**AIM OF THE EXERCISE**
Where a line of the material contains the string "Queryable", copy that line.

**EXTRACTED ENTRIES**
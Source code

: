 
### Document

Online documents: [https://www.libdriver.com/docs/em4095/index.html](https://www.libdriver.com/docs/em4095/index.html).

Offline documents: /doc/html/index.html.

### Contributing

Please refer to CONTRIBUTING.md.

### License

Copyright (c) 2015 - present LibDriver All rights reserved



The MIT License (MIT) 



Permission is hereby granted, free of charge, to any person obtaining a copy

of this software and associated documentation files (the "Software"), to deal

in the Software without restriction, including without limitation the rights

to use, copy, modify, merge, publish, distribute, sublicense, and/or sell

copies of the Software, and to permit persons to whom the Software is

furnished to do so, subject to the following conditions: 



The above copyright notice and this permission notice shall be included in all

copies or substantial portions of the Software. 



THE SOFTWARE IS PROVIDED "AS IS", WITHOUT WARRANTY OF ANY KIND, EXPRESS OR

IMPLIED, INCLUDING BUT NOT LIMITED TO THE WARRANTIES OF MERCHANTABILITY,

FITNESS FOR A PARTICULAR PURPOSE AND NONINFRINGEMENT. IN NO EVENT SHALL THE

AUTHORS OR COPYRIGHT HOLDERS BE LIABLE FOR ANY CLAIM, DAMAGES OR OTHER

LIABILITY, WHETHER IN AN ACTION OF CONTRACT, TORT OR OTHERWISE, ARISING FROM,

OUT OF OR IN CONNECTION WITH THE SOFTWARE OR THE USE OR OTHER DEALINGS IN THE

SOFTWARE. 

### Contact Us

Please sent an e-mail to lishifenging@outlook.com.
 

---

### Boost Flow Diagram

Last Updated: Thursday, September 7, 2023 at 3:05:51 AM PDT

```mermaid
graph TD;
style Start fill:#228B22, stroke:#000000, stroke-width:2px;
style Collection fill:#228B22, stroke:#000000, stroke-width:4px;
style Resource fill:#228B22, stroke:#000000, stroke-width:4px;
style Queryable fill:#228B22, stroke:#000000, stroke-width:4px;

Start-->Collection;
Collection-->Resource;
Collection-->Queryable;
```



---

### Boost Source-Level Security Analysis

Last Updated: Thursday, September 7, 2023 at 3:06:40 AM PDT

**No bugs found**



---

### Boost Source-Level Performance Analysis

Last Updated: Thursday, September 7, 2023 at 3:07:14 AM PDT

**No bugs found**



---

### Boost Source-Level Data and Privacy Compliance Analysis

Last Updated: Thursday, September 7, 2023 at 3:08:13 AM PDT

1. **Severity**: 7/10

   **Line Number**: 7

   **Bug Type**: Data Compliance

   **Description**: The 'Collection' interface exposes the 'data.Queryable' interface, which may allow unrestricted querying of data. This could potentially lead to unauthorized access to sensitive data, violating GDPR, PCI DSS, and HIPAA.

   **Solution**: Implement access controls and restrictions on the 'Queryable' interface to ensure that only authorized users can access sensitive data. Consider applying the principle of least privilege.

**EXERCISE SOLUTION**
style Queryable fill:#228B22, stroke:#000000, stroke-width:4px;
Collection-->Queryable;
   **Description**: The 'Collection' interface exposes the 'data.Queryable' interface, which may allow unrestricted querying of data. This could potentially lead to unauthorized access to sensitive data, violating GDPR, PCI DSS, and HIPAA.
   **Solution**: Implement access controls and restrictions on the 'Queryable' interface to ensure that only authorized users can access sensitive data. Consider applying the principle of least privilege.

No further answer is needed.